▶ What you need to do
Reproduce word for word, from the entries below, the line with "A repo for the", the line with "the second cast.", and every line between them, and nothing more.
+++ Dataset extract
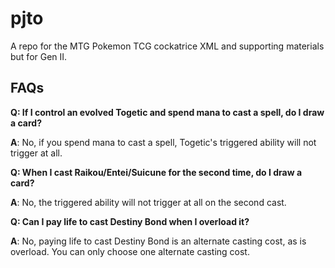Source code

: # pjto
A repo for the MTG Pokemon TCG cockatrice XML and supporting materials but for Gen II.

## FAQs

**Q: If I control an evolved Togetic and spend mana to cast a spell, do I draw a card?**

**A**: No, if you spend mana to cast a spell, Togetic's triggered ability will not trigger at all.

**Q: When I cast Raikou/Entei/Suicune for the second time, do I draw a card?**

**A**: No, the triggered ability will not trigger at all on the second cast.

**Q: Can I pay life to cast Destiny Bond when I overload it?**

**A**: No, paying life to cast Destiny Bond is an alternate casting cost, as is overload. You can only choose one alternate casting cost.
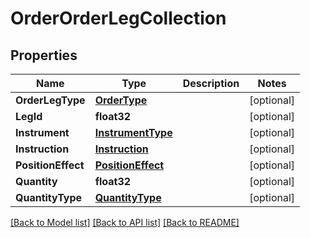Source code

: # OrderOrderLegCollection

## Properties

Name | Type | Description | Notes
------------ | ------------- | ------------- | -------------
**OrderLegType** | [**OrderType**](OrderType.md) |  | [optional] 
**LegId** | **float32** |  | [optional] 
**Instrument** | [**InstrumentType**](InstrumentType.md) |  | [optional] 
**Instruction** | [**Instruction**](Instruction.md) |  | [optional] 
**PositionEffect** | [**PositionEffect**](PositionEffect.md) |  | [optional] 
**Quantity** | **float32** |  | [optional] 
**QuantityType** | [**QuantityType**](QuantityType.md) |  | [optional] 

[[Back to Model list]](../README.md#documentation-for-models) [[Back to API list]](../README.md#documentation-for-api-endpoints) [[Back to README]](../README.md)


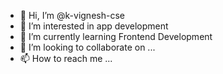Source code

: - 👋 Hi, I’m @k-vignesh-cse
- 👀 I’m interested in app development
- 🌱 I’m currently learning Frontend Development
- 💞️ I’m looking to collaborate on ...
- 📫 How to reach me ...

<!---
k-vignesh-cse/k-vignesh-cse is a ✨ special ✨ repository because its `README.md` (this file) appears on your GitHub profile.
You can click the Preview link to take a look at your changes.
--->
++++++
▶ Task response
A repo for the MTG Pokemon TCG cockatrice XML and supporting materials but for Gen II.

## FAQs

**Q: If I control an evolved Togetic and spend mana to cast a spell, do I draw a card?**

**A**: No, if you spend mana to cast a spell, Togetic's triggered ability will not trigger at all.

**Q: When I cast Raikou/Entei/Suicune for the second time, do I draw a card?**

**A**: No, the triggered ability will not trigger at all on the second cast.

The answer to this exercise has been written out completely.